Bastava o tempo mudar um bocadinho para ela começar a se preocupar. Os primeiros sintomas era clássicos: desligava a TV e a geladeira da rede elétrica. Depois, cobria os espelhos ''para não atrair raios''. Na medida que as nuvens avançavam, a situação em casa ia piorando. Minha mãe ia do quarto para sala, da sala para a cozinha, da cozinha para o outro quarto. Fazia todos andar com ela. Conferia se as janelas estavam bem trancadas. Vez ou outra, abria uma frestinha da porta da cozinha para espiar o céu.
O tempo ia piorando e ela ia ficando cada vez mais nervosa. Aos primeiros sinais de pingos, sacava uma garrafinha de água benta e saía jogando pela casa. Dizia que a estratégia ajudava a levar para bem longe os ventos fortes.

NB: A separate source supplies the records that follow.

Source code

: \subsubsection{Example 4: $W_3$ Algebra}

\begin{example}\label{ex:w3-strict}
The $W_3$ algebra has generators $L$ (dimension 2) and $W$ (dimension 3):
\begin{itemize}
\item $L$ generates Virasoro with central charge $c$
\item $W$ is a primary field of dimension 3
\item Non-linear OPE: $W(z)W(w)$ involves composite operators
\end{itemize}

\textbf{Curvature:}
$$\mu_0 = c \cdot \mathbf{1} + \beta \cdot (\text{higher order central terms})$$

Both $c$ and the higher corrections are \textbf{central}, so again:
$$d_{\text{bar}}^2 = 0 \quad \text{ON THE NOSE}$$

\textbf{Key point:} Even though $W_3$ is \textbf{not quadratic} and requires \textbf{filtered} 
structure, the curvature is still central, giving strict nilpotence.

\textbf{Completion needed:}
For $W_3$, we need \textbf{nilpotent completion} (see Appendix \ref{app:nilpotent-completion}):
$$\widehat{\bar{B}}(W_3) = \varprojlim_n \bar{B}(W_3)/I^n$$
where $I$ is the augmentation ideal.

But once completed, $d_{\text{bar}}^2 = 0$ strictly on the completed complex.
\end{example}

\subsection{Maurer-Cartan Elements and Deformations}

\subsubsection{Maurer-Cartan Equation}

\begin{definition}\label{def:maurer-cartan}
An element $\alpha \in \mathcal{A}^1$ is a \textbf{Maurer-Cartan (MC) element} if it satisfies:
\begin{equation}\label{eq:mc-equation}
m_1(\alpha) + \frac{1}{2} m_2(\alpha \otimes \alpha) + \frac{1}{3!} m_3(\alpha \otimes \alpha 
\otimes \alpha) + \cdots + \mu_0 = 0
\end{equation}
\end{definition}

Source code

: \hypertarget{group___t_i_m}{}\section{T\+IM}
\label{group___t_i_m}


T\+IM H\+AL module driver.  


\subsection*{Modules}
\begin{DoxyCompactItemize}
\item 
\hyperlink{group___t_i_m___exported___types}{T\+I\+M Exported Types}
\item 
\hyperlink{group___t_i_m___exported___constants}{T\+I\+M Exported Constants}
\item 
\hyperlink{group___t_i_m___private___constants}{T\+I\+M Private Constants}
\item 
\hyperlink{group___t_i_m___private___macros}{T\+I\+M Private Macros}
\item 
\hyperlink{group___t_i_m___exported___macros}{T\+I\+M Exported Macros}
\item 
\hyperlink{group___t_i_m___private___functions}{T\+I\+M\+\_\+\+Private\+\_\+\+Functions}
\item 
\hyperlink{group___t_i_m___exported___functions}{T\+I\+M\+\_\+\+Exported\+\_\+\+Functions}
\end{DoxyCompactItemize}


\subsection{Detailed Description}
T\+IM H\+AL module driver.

Sempre atenta ao que acontecia do lado de fora do sítio, minha mãe seguia rezando mantras indecifráveis para um menino de quatro anos de idade. O nervosismo fazia ainda que ela beliscasse o próprio pescoço com tanta força que, às vezes, chegava a machucar. Parecia que tentava abrir um buraco na pele e desatar o nó da garganta que prendia a respiração.

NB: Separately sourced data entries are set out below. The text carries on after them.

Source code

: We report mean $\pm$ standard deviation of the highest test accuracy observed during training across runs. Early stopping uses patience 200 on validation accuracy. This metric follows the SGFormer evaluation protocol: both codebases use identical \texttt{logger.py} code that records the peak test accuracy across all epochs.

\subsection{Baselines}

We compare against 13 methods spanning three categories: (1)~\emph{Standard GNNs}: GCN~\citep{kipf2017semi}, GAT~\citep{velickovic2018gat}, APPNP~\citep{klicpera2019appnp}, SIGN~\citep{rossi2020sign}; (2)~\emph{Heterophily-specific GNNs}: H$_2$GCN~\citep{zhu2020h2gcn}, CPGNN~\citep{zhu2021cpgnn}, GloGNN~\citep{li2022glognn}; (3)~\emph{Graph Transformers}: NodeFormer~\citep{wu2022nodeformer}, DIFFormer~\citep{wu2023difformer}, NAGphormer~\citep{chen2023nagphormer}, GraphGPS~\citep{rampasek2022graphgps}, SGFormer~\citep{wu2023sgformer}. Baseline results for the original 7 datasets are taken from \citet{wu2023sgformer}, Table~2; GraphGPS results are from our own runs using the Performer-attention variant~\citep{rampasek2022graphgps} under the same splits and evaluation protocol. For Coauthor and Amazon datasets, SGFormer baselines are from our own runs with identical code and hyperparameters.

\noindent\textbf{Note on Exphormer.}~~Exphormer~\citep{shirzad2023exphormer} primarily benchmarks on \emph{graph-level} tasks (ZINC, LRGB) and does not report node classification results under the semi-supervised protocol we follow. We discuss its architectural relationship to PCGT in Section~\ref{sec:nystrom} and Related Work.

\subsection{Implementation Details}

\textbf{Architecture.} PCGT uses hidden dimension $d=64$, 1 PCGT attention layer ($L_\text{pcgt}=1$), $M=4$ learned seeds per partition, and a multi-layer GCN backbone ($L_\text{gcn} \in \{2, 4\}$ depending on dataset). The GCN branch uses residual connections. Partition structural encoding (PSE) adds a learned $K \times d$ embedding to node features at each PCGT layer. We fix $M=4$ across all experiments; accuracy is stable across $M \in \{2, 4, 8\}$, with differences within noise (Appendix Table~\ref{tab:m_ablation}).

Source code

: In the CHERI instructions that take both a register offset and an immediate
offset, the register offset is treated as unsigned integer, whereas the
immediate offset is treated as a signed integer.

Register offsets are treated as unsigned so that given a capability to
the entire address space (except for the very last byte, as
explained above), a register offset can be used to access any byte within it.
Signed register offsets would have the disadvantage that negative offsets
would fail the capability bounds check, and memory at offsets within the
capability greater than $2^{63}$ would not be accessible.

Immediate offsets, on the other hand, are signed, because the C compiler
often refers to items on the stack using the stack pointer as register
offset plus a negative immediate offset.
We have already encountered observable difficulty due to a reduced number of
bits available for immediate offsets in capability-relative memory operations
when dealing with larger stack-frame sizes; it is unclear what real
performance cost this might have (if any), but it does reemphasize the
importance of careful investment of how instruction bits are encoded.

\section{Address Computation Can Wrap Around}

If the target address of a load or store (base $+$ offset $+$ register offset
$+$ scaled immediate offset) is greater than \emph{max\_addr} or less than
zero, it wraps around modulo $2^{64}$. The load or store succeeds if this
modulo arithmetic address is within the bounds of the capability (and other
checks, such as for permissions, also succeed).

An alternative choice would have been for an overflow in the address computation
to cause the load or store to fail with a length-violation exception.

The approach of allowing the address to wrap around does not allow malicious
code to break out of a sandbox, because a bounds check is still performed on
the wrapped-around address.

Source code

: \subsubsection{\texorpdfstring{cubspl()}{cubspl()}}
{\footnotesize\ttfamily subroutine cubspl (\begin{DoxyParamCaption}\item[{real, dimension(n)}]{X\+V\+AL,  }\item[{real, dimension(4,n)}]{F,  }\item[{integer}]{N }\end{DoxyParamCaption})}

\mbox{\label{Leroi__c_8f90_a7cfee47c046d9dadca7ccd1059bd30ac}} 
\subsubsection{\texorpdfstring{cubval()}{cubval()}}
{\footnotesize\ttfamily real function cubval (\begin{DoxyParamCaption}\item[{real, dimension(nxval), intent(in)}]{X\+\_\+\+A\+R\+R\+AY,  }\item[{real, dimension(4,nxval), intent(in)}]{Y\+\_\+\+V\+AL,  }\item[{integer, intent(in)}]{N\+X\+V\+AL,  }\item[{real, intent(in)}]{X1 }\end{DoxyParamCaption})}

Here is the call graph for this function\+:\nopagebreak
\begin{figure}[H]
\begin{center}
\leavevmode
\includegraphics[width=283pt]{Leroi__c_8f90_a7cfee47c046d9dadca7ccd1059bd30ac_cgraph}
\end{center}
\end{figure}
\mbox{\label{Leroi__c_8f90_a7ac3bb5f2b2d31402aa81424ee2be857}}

Se tudo isso não desse resultado, ela recorria então ao velho guarda-roupas de madeira maciça que ficava num dos quartos de casa. Quando chovia granizo, ela abria uma das portas do móvel e enfiava lá dentro eu, meu irmão e minha irmã. A gente ficava entre cobertores e roupas penduradas e ela do lado de fora, cuidando da prole. Meu irmão, mais velho, reclamava e chutava. A mim, como caçula, restava choramingar. Sem destrancar a porta, ela batia na madeira e exigia silêncio. A gente só saía do abrigo quando a chuva passava. Naquele tempo, achava meio estranho, mas depois comecei até achar engraçado aquela cena da gente, já mais crescidos, trancados no guarda-roupas.
Estes eram apenas algumas armas da minha mãe em sua batalha contra as tempestades. Mas ela tinha muitas outras. Certa vez, por exemplo, exigiu que meu pai cortasse um pé de jabuticaba do sítio que ficava muito perto de casa. A árvore cresceu além da conta e, segundo ela, os galhos poderiam cair sobre nós em dias de vendaval. Não descansou enquanto a planta não foi eliminada do quintal.
Nada disso, porém, adiantou. O tempo passou, os filhos cresceram e o medo de tempestade da minha mãe continua intacto. Mas agora, em vez de colocar os filhos, ela coloca os netos no guarda-roupas.